Rethinking Economics: Pluralism, Interdisciplinarity and Activism. IIPPE’s 6th Annual Conference
The International Initiative for Promoting Political Economy (IIPPE) held its Sixth Annual Conference in Political Economy at the University of Leeds on the 9-11th of September. This year’s conference focused on fostering reflection on positive alternatives to the mainstream by examining political economy from the complementary angles of pluralism, interdisciplinarity and activism. The programme consisted of 222 presentations in 64 panels from across the social sciences and activists, plus four plenary sessions. For the first time the programme also included screenings of 8 radical documentaries, including Riots Reframed by Fahim Alam and The War You Don’t See by John Pilger.
The conference was hosted by the Economics Division of Leeds University Business School, which ranked in the top ten in the UK’s most recent Research Excellency Framework. The Division is a growing centre for heterodox political economy, whose pluralist research environment is reflected in the strong presence of faculty members working in the fields of post-Keynesian, Institutionalist, Evolutionary, and Marxist economics, alongside more mainstream researchers. The Division has a growing and vibrant PhD community which supported the organisation of the conference. Interdisciplinarity has been actively cultivated in the Division in recent years, particularly through the Division’s central role in the FESSUD and iBuild projects and the emerging University-wide cities research theme. Several faculty members are also actively engaged with public policy making on the regional, national and international level.
Reflecting IIPPE’s objective to build links with activists in economics and beyond, and a strong base of economic student activists at Leeds, the conference included panels by the International Student’s Initiative for Pluralism in Economics (ISIPE), Reteaching Economics, and a plenary session featuring a representative from Rethinking Economics. As in previous years, there was also a training workshop on the day before the conference, in which Simon Mohun, Alfredo Saad-Filho and John Weeks spoke on the topic of ‘the rate of profit and crisis.’ This year’s conference was also generously supported by the Foundation for European Progressive Studies (FEPS), a progressive European-level think tank that seeks to build an intellectual crossroads between social democracy and the European project.

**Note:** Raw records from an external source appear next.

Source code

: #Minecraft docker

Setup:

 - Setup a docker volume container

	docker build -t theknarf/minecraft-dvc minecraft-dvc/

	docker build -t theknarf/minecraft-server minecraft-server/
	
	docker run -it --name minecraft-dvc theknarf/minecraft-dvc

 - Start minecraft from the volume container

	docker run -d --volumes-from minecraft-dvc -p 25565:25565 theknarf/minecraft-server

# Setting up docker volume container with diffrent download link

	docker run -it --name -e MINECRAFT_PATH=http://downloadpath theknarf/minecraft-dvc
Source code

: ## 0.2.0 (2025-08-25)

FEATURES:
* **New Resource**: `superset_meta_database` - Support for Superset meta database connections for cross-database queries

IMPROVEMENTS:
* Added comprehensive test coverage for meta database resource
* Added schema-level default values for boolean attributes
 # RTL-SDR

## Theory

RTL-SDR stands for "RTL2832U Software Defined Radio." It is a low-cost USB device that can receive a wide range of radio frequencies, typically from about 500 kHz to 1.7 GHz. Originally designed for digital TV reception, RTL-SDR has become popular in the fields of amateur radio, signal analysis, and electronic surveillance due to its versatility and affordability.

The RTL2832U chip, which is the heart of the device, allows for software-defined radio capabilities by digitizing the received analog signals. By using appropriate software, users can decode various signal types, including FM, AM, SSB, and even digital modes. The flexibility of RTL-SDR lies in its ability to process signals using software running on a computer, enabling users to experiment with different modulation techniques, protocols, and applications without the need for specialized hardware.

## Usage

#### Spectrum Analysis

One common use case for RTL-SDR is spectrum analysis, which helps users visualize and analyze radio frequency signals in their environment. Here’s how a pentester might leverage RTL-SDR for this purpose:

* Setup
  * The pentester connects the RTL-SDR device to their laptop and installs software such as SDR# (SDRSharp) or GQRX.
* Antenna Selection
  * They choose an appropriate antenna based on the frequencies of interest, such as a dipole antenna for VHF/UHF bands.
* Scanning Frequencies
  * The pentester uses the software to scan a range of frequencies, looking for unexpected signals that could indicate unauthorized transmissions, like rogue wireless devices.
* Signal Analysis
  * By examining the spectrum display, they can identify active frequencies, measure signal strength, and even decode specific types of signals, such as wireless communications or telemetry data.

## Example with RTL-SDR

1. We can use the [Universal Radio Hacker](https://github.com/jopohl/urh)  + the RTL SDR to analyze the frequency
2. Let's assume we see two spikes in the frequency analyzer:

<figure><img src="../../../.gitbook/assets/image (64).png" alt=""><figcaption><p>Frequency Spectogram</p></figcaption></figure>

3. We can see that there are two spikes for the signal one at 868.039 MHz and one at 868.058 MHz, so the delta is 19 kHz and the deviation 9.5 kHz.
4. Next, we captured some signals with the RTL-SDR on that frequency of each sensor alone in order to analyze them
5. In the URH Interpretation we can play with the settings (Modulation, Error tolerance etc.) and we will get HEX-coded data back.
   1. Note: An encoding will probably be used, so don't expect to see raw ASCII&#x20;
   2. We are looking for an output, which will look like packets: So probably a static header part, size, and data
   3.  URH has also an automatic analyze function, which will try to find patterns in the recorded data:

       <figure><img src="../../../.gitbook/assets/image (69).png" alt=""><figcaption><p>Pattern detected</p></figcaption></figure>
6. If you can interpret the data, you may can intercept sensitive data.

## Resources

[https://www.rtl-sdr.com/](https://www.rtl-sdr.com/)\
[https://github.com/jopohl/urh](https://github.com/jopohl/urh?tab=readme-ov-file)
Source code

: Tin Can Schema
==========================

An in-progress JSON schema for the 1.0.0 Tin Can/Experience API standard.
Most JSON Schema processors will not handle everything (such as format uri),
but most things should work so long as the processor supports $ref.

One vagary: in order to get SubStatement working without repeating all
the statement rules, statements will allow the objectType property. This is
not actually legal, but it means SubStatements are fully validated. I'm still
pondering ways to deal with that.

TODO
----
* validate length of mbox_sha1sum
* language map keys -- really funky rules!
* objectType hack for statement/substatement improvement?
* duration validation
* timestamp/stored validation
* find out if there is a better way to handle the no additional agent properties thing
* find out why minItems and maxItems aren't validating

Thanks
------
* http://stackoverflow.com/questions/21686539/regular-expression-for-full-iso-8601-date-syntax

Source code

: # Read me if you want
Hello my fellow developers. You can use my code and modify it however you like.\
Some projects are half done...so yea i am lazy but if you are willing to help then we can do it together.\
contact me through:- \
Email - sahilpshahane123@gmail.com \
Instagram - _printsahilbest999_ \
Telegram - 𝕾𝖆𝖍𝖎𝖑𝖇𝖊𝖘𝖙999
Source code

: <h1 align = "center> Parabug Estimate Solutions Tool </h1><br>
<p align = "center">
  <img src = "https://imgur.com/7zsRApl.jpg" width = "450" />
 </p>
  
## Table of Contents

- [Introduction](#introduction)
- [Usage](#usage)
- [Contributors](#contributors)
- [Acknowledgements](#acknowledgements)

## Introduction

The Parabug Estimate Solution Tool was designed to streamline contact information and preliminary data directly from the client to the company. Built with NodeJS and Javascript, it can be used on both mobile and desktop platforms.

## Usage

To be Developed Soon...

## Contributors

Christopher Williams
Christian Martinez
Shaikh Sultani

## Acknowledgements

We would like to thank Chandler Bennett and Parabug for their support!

Plenary sessions were reduced to two speakers per session this year in order to allow presenters to go into greater depth and to provide more time for discussion. The opening plenary around the theme of Pluralism and Interdisciplinarity featured John Weeks speaking on ‘troglodyte economics – the neoclassical politicizing of the profession’ and Johnna Montgomerie on ‘why debts matter – how interdisciplinarity helps us rethink economics’. Thursday’s plenary brought together two leading financialisation scholars, Brett Christophers and Gary Dymski, to debate ‘monopoly power, inequality, and instability in the era of global capitalism’. The closing plenary addressed the issue of economic activism. The scheduled speakers were Bruno Tinel on ‘FAPE and the open letter’, Yuan Yang of Rethinking Economics on ‘the fight to demystify, diversify, and invigorate economics’, and Ania Skrzypek from FEPS on ‘from rhetoric of overspending to the truth about social investments – European next left in a search for a new narrative.’ Last minute personal issues prevented both Yuan and Ania from attending, but their planned presentations are available on the IIPPE Web site, along with those of all the other plenary speakers. Excellent and well-received “no notice” substitute presentations by Elva Bova for Ania and Diana García López for Yuan closed out the conference with a bang.

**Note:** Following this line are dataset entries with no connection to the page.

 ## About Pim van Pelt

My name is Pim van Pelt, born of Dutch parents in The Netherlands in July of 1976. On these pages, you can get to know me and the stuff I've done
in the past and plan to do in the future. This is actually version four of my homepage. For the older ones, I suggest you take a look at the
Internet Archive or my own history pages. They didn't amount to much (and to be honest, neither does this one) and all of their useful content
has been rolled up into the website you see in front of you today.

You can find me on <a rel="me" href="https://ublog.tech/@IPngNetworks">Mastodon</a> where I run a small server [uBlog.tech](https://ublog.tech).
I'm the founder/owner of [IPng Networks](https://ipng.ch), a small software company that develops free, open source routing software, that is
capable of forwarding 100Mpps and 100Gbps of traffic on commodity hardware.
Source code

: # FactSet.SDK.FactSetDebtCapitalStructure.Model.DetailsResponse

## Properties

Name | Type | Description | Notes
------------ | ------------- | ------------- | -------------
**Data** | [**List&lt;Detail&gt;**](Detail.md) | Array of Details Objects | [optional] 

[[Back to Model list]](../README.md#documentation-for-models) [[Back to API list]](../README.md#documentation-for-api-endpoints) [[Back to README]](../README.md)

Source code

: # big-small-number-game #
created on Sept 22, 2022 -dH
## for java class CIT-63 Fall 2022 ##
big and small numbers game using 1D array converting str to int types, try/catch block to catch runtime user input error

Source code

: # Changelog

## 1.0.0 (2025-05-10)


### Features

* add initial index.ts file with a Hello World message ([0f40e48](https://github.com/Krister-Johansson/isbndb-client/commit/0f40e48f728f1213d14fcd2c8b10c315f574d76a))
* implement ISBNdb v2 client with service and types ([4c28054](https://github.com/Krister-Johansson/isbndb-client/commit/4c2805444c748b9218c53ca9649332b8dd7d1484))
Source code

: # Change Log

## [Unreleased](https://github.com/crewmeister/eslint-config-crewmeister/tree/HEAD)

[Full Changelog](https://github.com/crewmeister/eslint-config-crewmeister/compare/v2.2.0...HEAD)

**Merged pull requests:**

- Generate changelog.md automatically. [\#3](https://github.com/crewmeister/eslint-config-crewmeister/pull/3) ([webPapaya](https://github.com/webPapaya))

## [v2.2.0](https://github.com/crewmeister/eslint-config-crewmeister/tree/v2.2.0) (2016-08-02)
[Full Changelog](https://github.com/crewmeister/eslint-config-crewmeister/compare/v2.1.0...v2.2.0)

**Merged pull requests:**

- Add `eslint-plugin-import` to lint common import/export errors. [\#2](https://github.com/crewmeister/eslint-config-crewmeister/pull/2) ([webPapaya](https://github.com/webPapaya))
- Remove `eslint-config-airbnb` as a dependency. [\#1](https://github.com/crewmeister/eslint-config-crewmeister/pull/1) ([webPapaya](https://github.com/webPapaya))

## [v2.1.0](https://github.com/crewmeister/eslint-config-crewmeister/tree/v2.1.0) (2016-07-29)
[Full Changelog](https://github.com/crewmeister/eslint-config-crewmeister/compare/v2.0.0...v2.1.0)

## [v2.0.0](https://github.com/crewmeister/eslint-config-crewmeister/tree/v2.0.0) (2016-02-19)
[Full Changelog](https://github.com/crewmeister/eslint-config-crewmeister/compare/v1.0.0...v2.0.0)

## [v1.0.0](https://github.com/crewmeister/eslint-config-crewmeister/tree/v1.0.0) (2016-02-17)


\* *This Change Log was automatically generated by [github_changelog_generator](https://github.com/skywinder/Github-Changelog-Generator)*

As always, the conference had a strong representation from international scholars from the Global South. It featured several panels thematising the peculiar economic, social, and political struggles in these countries. To further forge IIPPE’s international ties, this year the conference had a special plenary organised by our sister Political Economy organizations, SEP (Brazilian Society of Political Economy) and SEPLA (Latin American Society of Political Economy) on ‘the end of neo-developmentalism’. The speakers were two leading Brazilian academics: Leda Paulani from the University of Sao Paulo and Vanessa Petrelli Correa from the Federal University of Uberlandia.
Leeds today is at the centre of Britain’s post-industrial and multicultural North. Curry has become the staple diet of Yorkshire. The conference dinner at renowned Pakistani restaurant, Akbars, provided the perfect occasion to sample this cuisine while socialising collectively with other delegates.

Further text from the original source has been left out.